Il direttore sportivo della Lazio Igli Tare si è raccontanto ai microfoni de La Gazzetta dello Sport. La sua lunga intervista parte dai suoi inizi, per terminare ad i suoi sogni e alla vittoria della Supercoppa proprio contro la Juventus. L’ex attaccante si è soffermato innanzitutto sulla decisione di Lotito di farlo d.s.: «Entrai nell’ufficio di Lotito per firmare un rinnovo “1+1” e ne uscii d.s. della Lazio. O meglio: potevo esserlo, dipendeva da me. Aspettai 5-6 ore prima di entrare, capii subito che c’era qualcosa nell’aria: mi guardava strano. Poi mi diede un foglio, c’era disegnata la Lazio 2008-2009: “Che ne pensi?”. “Io faccio il calciatore, perché lo chiede a me?”. “Perché mi daranno del pazzo, ma ti voglio d.s.: penso a questa scommessa da due anni. Esci da una grande porta, entri in una grande porta:ti do due giorni per pensarci”. Una voce dentro mi diceva già che avrei accettato:nella vita ho sempre scelto di fare la cosa più difficile».

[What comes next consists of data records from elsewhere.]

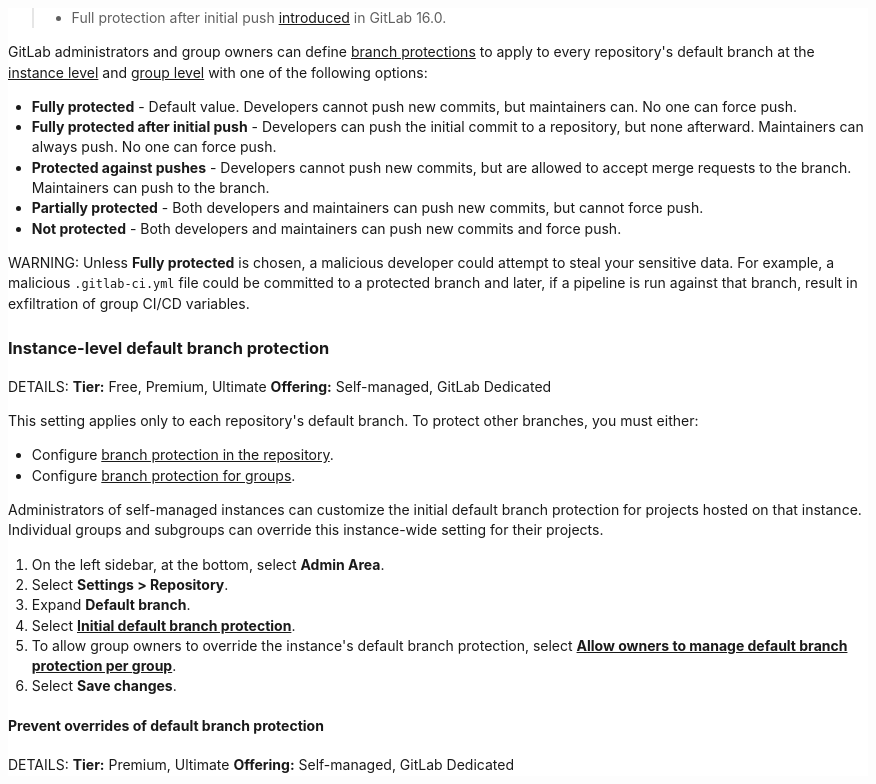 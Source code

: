 > - Full protection after initial push [introduced](https://gitlab.com/gitlab-org/gitlab/-/merge_requests/118729) in GitLab 16.0.

GitLab administrators and group owners can define [branch protections](../../../project/protected_branches.md)
to apply to every repository's default branch
at the [instance level](#instance-level-default-branch-protection) and
[group level](#group-level-default-branch-protection) with one of the following options:

- **Fully protected** - Default value. Developers cannot push new commits, but maintainers can.
  No one can force push.
- **Fully protected after initial push** - Developers can push the initial commit
  to a repository, but none afterward. Maintainers can always push. No one can force push.
- **Protected against pushes** - Developers cannot push new commits, but are
  allowed to accept merge requests to the branch. Maintainers can push to the branch.
- **Partially protected** - Both developers and maintainers can push new commits,
  but cannot force push.
- **Not protected** - Both developers and maintainers can push new commits
  and force push.

WARNING:
Unless **Fully protected** is chosen, a malicious developer could attempt to steal your sensitive data. For example, a malicious `.gitlab-ci.yml` file could be committed to a protected branch and later, if a pipeline is run against that branch, result in exfiltration of group CI/CD variables.

### Instance-level default branch protection

DETAILS:
**Tier:** Free, Premium, Ultimate
**Offering:** Self-managed, GitLab Dedicated

This setting applies only to each repository's default branch. To protect other branches,
you must either:

- Configure [branch protection in the repository](../../../project/protected_branches.md).
- Configure [branch protection for groups](../../../group/manage.md#change-the-default-branch-protection-of-a-group).

Administrators of self-managed instances can customize the initial default branch protection for projects hosted on that instance. Individual
groups and subgroups can override this instance-wide setting for their projects.

1. On the left sidebar, at the bottom, select **Admin Area**.
1. Select **Settings > Repository**.
1. Expand **Default branch**.
1. Select [**Initial default branch protection**](#protect-initial-default-branches).
1. To allow group owners to override the instance's default branch protection, select
   [**Allow owners to manage default branch protection per group**](#prevent-overrides-of-default-branch-protection).
1. Select **Save changes**.

#### Prevent overrides of default branch protection

DETAILS:
**Tier:** Premium, Ultimate
**Offering:** Self-managed, GitLab Dedicated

RAPPORTO CON LOTITO «Mesi dopo, Lotito mi spiegò perché mi aveva scelto:“Parli sei lingue, conosci il calcio estero, sei fuori dall’ambiente romano e dalle malizie delcalcioitaliano”. È in questo che siamo simili: capisce al volo le persone.E le dico che all’inizio abbiamo avuto scontri  durissimi su una comune linea di comunicazione: costruivamo, e lui con un’intervista distruggeva. Ma se mi chiedono come faccio ad andare d’accordo con uno come lui, io rido. Guardate che di Lotito si ha un’immagine distorta, per d.s. e allenatore è il presidente ideale: conosce il limite dove si può arrivare, e non lo oltrepassa mai».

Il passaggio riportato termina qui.